Pytorch version:  2.0.1+cu118
GPU availability:  True


In [8]:
data_dir='./data'
BATCH_SIZE = 64

train_dataset = torchvision.datasets.MNIST(
    root=data_dir,
    train=True,
    transform=torchvision.transforms.ToTensor(),
    download=True
)
test_dataset = torchvision.datasets.MNIST(
    root=data_dir,
    train=False,
    transform=torchvision.transforms.ToTensor(),
    download=True
)
train_loader = torch.utils.data.DataLoader(
    dataset=train_dataset,
    batch_size=BATCH_SIZE,
    shuffle=True)

test_loader = torch.utils.data.DataLoader(
    dataset=test_dataset,
    batch_size=BATCH_SIZE,
    shuffle=False)

In [9]:
class Single_ANN(nn.Module):
    def __init__(self):
        super(Single_ANN, self).__init__()
        self.fc1 = nn.Linear(28*28,10)
    def forward(self, x):
        x = x.view(-1, 28*28) # Flatten every image into a single vector
        x = self.fc1(x) #do not use activation function on last layer
        return x

    def name(self):
        return "MLP"

In [15]:
LR = 0.001
EPOCHS = 50
model = Single_ANN().cuda()
optimizer = torch.optim.Adam(model.parameters(), lr=LR)
criterion = nn.MSELoss()

In [16]:
best_loss = 1000000
best_path = './Models/Single_MLP.pt'

for epoch in range(EPOCHS):
    # trainning
    total_loss = 0
    for batch_idx, (x, target) in enumerate(train_loader):
        optimizer.zero_grad()
        x, target = x.cuda(), target.cuda()
        target_onehot = F.one_hot(target, 10).float()
        out = model(x)
        loss = criterion(out, target_onehot)
        total_loss += loss.item()
        loss.backward()
        optimizer.step()
    avg_loss = total_loss / len(train_dataset)
    print(f'==>>> epoch: {epoch}, train loss: {avg_loss:.6f}')
    # TODO3: Based on average accuracy on validation set, save the model weights into a file
    if best_loss > avg_loss:
      best_loss = avg_loss
      torch.save(model.state_dict(), best_path)

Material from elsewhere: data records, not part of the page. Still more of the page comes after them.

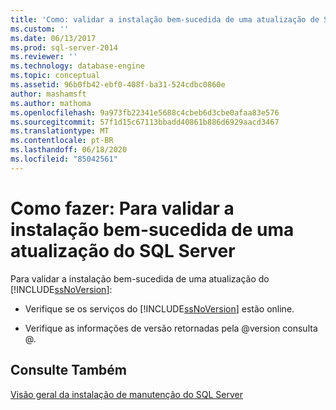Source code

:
 ```yaml
---
title: 'Como: validar a instalação bem-sucedida de uma atualização de SQL Server | Microsoft Docs'
ms.custom: ''
ms.date: 06/13/2017
ms.prod: sql-server-2014
ms.reviewer: ''
ms.technology: database-engine
ms.topic: conceptual
ms.assetid: 96b0fb42-ebf0-408f-ba31-524cdbc0860e
author: mashamsft
ms.author: mathoma
ms.openlocfilehash: 9a973fb22341e5688c4cbeb6d3cbe0afaa83e576
ms.sourcegitcommit: 57f1d15c67113bbadd40861b886d6929aacd3467
ms.translationtype: MT
ms.contentlocale: pt-BR
ms.lasthandoff: 06/18/2020
ms.locfileid: "85042561"
---
```

# <a name="how-to-validate-successful-installation-of-a-sql-server-update"></a>Como fazer: Para validar a instalação bem-sucedida de uma atualização do SQL Server
  Para validar a instalação bem-sucedida de uma atualização do [!INCLUDE[ssNoVersion](../../includes/ssnoversion-md.md)]:  
  
-   Verifique se os serviços do [!INCLUDE[ssNoVersion](../../includes/ssnoversion-md.md)] estão online.  
  
-   Verifique as informações de versão retornadas pela @version consulta @.  
  
## <a name="see-also"></a>Consulte Também  
 [Visão geral da instalação de manutenção do SQL Server](../../../2014/sql-server/install/overview-of-sql-server-servicing-installation.md)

==>>> epoch: 0, train loss: 0.000348
==>>> epoch: 1, train loss: 0.000314
==>>> epoch: 2, train loss: 0.000311
==>>> epoch: 3, train loss: 0.000310
==>>> epoch: 4, train loss: 0.000309
==>>> epoch: 5, train loss: 0.000309
==>>> epoch: 6, train loss: 0.000310
==>>> epoch: 7, train loss: 0.000309
==>>> epoch: 8, train loss: 0.000309
==>>> epoch: 9, train loss: 0.000309
==>>> epoch: 10, train loss: 0.000309
==>>> epoch: 11, train loss: 0.000309
==>>> epoch: 12, train loss: 0.000309
==>>> epoch: 13, train loss: 0.000309
==>>> epoch: 14, train loss: 0.000309
==>>> epoch: 15, train loss: 0.000309
==>>> epoch: 16, train loss: 0.000308
==>>> epoch: 17, train loss: 0.000309
==>>> epoch: 18, train loss: 0.000309
==>>> epoch: 19, train loss: 0.000309
==>>> epoch: 20, train loss: 0.000309
==>>> epoch: 21, train loss: 0.000309
==>>> epoch: 22, train loss: 0.000309
==>>> epoch: 23, train loss: 0.000309
==>>> epoch: 24, train loss: 0.000309
==>>> epoch: 25, train loss: 0.000309
==>>> epoch: 26, train

In [19]:
best_path = './Models/Single_MLP.pt'
checkpoint = torch.load(f=best_path)
model.load_state_dict(checkpoint)
total_loss = 0
correct_cnt = 0
model.eval()
for batch_idx, (x, target) in enumerate(test_loader):
    x, target = x.cuda(), target.cuda()
    out = model(x)
    target_onehot = F.one_hot(target, 10).float()
    loss = criterion(out, target_onehot)

    _, pred_label = torch.max(out, 1)
    correct_cnt += (pred_label == target).sum()
    # smooth average
    total_loss += loss.item()
avg_loss = total_loss / len(test_dataset)
avg_acc = correct_cnt / len(test_dataset)
print(f'test loss: {avg_loss:.6f}, test accuracy: {avg_acc:.6f}')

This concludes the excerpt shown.